The nation’s diverse private sector offensive ecosystem, he said, “supports a wide array of intrusion capabilities. Mapping observed tooling back to a cluster may not actually represent the true organization structure of the attackers.”
In his 15-page report, he noted that, earlier this month, the US Department of Justice (DoJ) released an indictment of two hackers, Xu Zewei and Zhang Yu, accused of working on behalf of China’s Ministry of State Security (MSS), that, he said, “sheds new light on the PRC’s contracting ecosystem. The indictment outlined that Xu and Zhang worked for two firms previously unattributed in the public domain to the Hafnium (aka Silk Typhoon) threat actor group.”
Xu, who was arrested on July 3 in Italy and is facing extradition to the US, was involved with a company called Shanghai Powerock, while Zhang, who remains at large, was with Shanghai Firetech.
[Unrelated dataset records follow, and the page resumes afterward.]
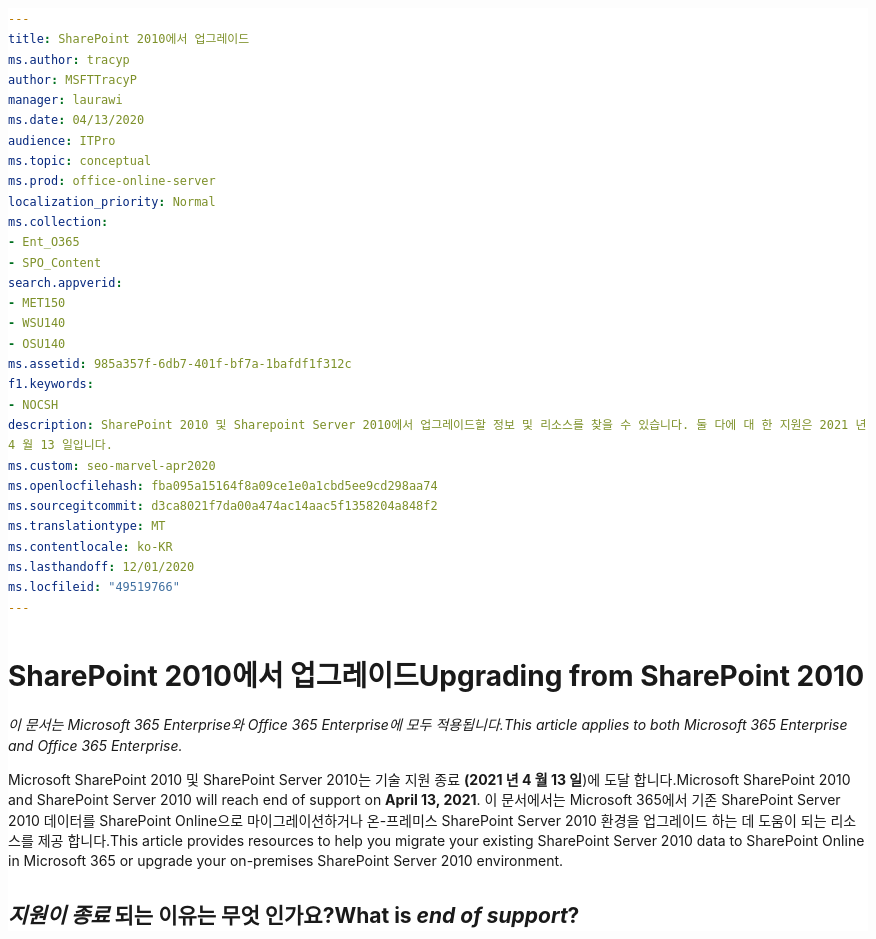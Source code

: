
 ```yaml
---
title: SharePoint 2010에서 업그레이드
ms.author: tracyp
author: MSFTTracyP
manager: laurawi
ms.date: 04/13/2020
audience: ITPro
ms.topic: conceptual
ms.prod: office-online-server
localization_priority: Normal
ms.collection:
- Ent_O365
- SPO_Content
search.appverid:
- MET150
- WSU140
- OSU140
ms.assetid: 985a357f-6db7-401f-bf7a-1bafdf1f312c
f1.keywords:
- NOCSH
description: SharePoint 2010 및 Sharepoint Server 2010에서 업그레이드할 정보 및 리소스를 찾을 수 있습니다. 둘 다에 대 한 지원은 2021 년 4 월 13 일입니다.
ms.custom: seo-marvel-apr2020
ms.openlocfilehash: fba095a15164f8a09ce1e0a1cbd5ee9cd298aa74
ms.sourcegitcommit: d3ca8021f7da00a474ac14aac5f1358204a848f2
ms.translationtype: MT
ms.contentlocale: ko-KR
ms.lasthandoff: 12/01/2020
ms.locfileid: "49519766"
---
```

# <a name="upgrading-from-sharepoint-2010"></a><span data-ttu-id="1d055-104">SharePoint 2010에서 업그레이드</span><span class="sxs-lookup"><span data-stu-id="1d055-104">Upgrading from SharePoint 2010</span></span>

<span data-ttu-id="1d055-105">*이 문서는 Microsoft 365 Enterprise와 Office 365 Enterprise에 모두 적용됩니다.*</span><span class="sxs-lookup"><span data-stu-id="1d055-105">*This article applies to both Microsoft 365 Enterprise and Office 365 Enterprise.*</span></span>

<span data-ttu-id="1d055-106">Microsoft SharePoint 2010 및 SharePoint Server 2010는 기술 지원 종료 **(2021 년 4 월 13 일**)에 도달 합니다.</span><span class="sxs-lookup"><span data-stu-id="1d055-106">Microsoft SharePoint 2010 and SharePoint Server 2010 will reach end of support on **April 13, 2021**.</span></span> <span data-ttu-id="1d055-107">이 문서에서는 Microsoft 365에서 기존 SharePoint Server 2010 데이터를 SharePoint Online으로 마이그레이션하거나 온-프레미스 SharePoint Server 2010 환경을 업그레이드 하는 데 도움이 되는 리소스를 제공 합니다.</span><span class="sxs-lookup"><span data-stu-id="1d055-107">This article provides resources to help you migrate your existing SharePoint Server 2010 data to SharePoint Online in Microsoft 365 or upgrade your on-premises SharePoint Server 2010 environment.</span></span>

## <a name="what-is-end-of-support"></a><span data-ttu-id="1d055-108">*지원이 종료* 되는 이유는 무엇 인가요?</span><span class="sxs-lookup"><span data-stu-id="1d055-108">What is *end of support*?</span></span>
Tiered system of hacking outfits
Cary stated in the report, “the DoJ maintains that [the pair] worked at the ‘direction’ of the Shanghai State Security Bureau (SSSB) … This ‘directed’ nature of the relationship between the SSSB, and these two companies contours the tiered system of offensive hacking outfits in China.”
In addition, the DoJ indictment noted, “the announcement of charges against Xu is the latest describing the PRC’s use of an extensive network of private companies and contractors in China to hack and steal information in a manner that obscured the PRC government’s involvement.”
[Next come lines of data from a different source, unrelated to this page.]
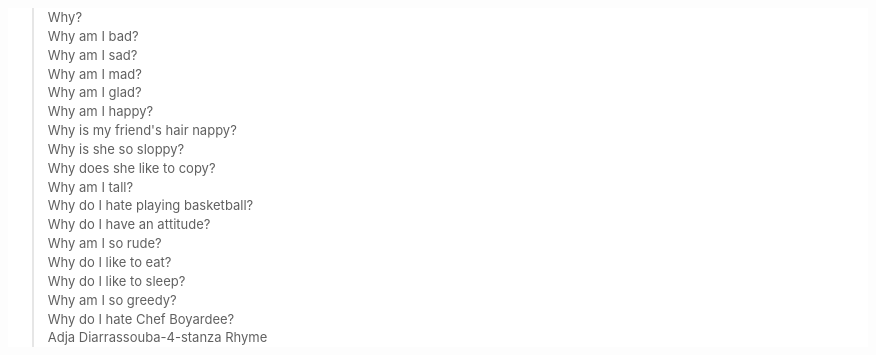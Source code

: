 </dt>
</dt>
</dt>
</dt>
</dt>
</dt>
</dt>
</dt>
</dt>
</dt>
</dt>
</font>
</dl>
</blockquote>
<blockquote>
<dl>
<font size="-1">
<dt>
<dt>
Why?
<dt>
<dt>
Why am I bad?
<dt>
Why am I sad?
<dt>
Why am I mad?
<dt>
Why am I glad?
<dt>
<dt>
Why am I happy?
<dt>
Why is my friend's hair nappy?
<dt>
Why is she so sloppy?
<dt>
Why does she like to copy?
<dt>
<dt>
Why am I tall?
<dt>
Why do I hate playing basketball?
<dt>
Why do I have an attitude?
<dt>
Why am I so rude?
<dt>
<dt>
Why do I like to eat?
<dt>
Why do I like to sleep?
<dt>
Why am I so greedy?
<dt>
Why do I hate Chef Boyardee?
<dt>
<dt>
Adja Diarrassouba-4-stanza Rhyme
</dt>
</dt>
</dt>
</dt>
</dt>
Cary said that SentinelLabs has identified 10+ patents filed in the PRC that were registered by companies named in US indictments as working on behalf of the Hafnium threat actor group.
These, he said, include “remote automated evidence collection software, Apple computer comprehensive evidence collection software, router intelligent evidence collection software, and computer scene rapid evidence collection software.”
Shanghai Firetech, said Cary, conducts offensive hacking at the direction of the SSSB. “The company also has patents on a variety of offensive tools that suggest the capability to monitor individuals’ homes, like intelligent home appliances analysis platform, long-range household computer network intelligentized control software, and intelligent home appliances evidence collection software which could support surveillance of individuals abroad. Other intelligence agencies, like the CIA, are known to have similar capabilities,” he wrote.
Luke McNamara, deputy chief analyst of the Google Threat Intelligence Group, said the report findings “align with what we understand about the nature of state-sponsored cyber espionage in China, and further showcase the role these enterprises play in enabling the larger ecosystem of threat activity from China attributed operations, with increasing volume and scale.”
The puzzle of the patents
John Annand, digital Infrastructure practice lead at Info-Tech Research Group, said, “a weapon system is a weapon system, regardless of the means or material of fabrication. Are we really so surprised that some entity other than the Western military industrial complex would patent technology whose predominant purpose would be viewed (at least by them) as vital to their self-defense interests?”
As nation-states advance their own agendas (political, commercial, or other) by alternate means, he said, “it is incumbent on global leaders to adjust their approach to protect the commercial and political interests of their own citizens.”
However, the filing of the patents puzzled David Shipley, head of Canadian security awareness training provider Beauceron Security. “Honestly, I don’t get it,” he said. “It just feels so dumb. The entire point of a patent system is to encourage innovation by requiring inventors to disclose the unique elements of an invention, it encourages others to develop better processes, designs and tools.”
Shipley said, “in essence, by patenting their approaches, the companies are giving a blueprint of their ideas to others. As well, they’re showing their hand to platform providers in enough detail so they can fix those issues. If they were worried about intellectual property protection, keeping these a trade secret would have seemed to be smarter IP strategy. But as folks in our biz often say, ‘Operational Security (OpSec) is hard.’ Even more so when you patent and publish your hacks.”